6. Conclusions and Future Work
Text similarity calculation is a fundamental task for many high-level artificial intelligence applications, such as text clustering, text summarization, and Q&A. Traditional similarity calculations are conducted in terms of either making two similar texts close in a high-dimensional space (supervised methods) or measuring the number of concurrent words shared by two texts (unsupervised methods). They ignore a fact that, in many scenarios, text is used to record events. Text similarity is mostly decided by whether two texts mention the same core event or not. This paper just proposes a novel text similarity calculation via constructing an event connection graph to disclose the core event mentioned in one text. To better model the relations among events, we tune the vectors of the triggers to detect related events and link them in the event connection graph. This approach can locate the core event more accurately. The nodes which can represent the core event are chosen and utilized to measure text similarity. Moreover, we adopt graph embedding to tune the vectors of the chosen nodes to integrate the global information carried by the entire text into the chosen nodes. This way can further boost the performance of our calculation. Experimental results prove the high performance of our similarity calculation.

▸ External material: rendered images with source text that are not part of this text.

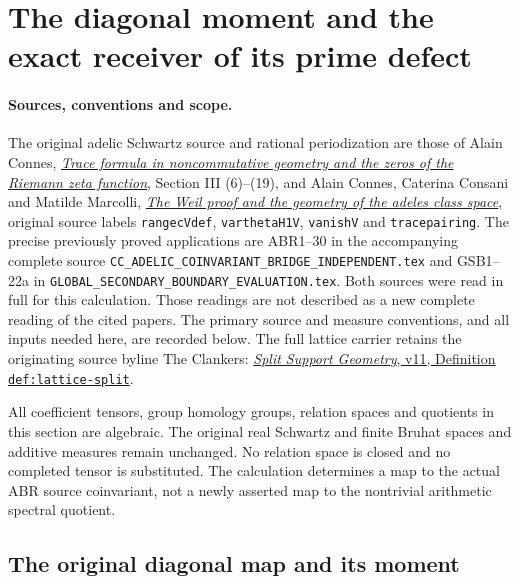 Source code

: \section{The diagonal moment and the exact receiver of its prime defect}
\label{sec:diagonal-moment-refined-receiver}

\paragraph{Sources, conventions and scope.}
The original adelic Schwartz source and rational periodization are those
of Alain Connes,
\href{https://arxiv.org/abs/math/9811068v1}{\emph{Trace formula in
noncommutative geometry and the zeros of the Riemann zeta function}},
Section III (6)--(19), and Alain Connes, Caterina Consani and Matilde
Marcolli,
\href{https://arxiv.org/abs/math/0703392v1}{\emph{The Weil proof and
the geometry of the adeles class space}}, original source labels
\texttt{rangecVdef}, \texttt{varthetaH1V}, \texttt{vanishV} and
\texttt{tracepairing}. The precise previously proved applications are
ABR1--30 in the accompanying complete source
\nolinkurl{CC_ADELIC_COINVARIANT_BRIDGE_INDEPENDENT.tex} and GSB1--22a
in \nolinkurl{GLOBAL_SECONDARY_BOUNDARY_EVALUATION.tex}.
Both sources were read in full for this calculation. Those readings
are not described as a new complete reading of the cited papers.
The primary source and measure conventions, and all inputs needed
here, are recorded below. The full lattice carrier retains the
originating source byline The Clankers:
\href{https://github.com/KokunoYumeto/zeta-function-research-reader/blob/a2851f9eb352e7e4376bc629de86fa4ed9c1c434/workbenches/splitzero-tandem/foundations/split-support-geometry-v11/split_support_geometry_arithmetic_curve_v11.tex}{\emph{Split Support Geometry}, v11,
Definition \texttt{def:lattice-split}}.

All coefficient tensors, group homology groups, relation spaces and
quotients in this section are algebraic. The original real Schwartz
and finite Bruhat spaces and additive measures remain unchanged.
No relation space is closed and no completed tensor is substituted.
The calculation determines a map to the actual ABR source coinvariant,
not a newly asserted map to the nontrivial arithmetic spectral quotient.

\subsection{The original diagonal map and its moment}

Though our paper can combine the merits from supervised and unsupervised similarity calculations and can be applied in many text-related downstream applications which need text similarity as their component. Our calculation has time issue needed to be further solved. In particular, our calculation needs to form a passage-level event representation. This kind of operation needs extra time. Thus, though our calculation has higher accuracy, it is not fit to online applications, especially some time-insensitive applications.
One issue needed to be mentioned is that, to link semantically similar triggers to let our event connection graph cover more relations among events, we need to predefine a threshold to decide whether two triggers are similar or not. As shown in the experiments, this parameter setting is not optimal for some corpus. It is chosen via balancing the results across all the testing corpora. Therefore, in the future work, we hope to set it dynamically. The other work we hope to carry out is to improve efficiency. The process of graph construction is time-consuming. We hope to construct some template graphs at advance. During the calculating stage, we choose the corresponding template graph via some matching score and complete the matched template graph using some specific words chosen from input text.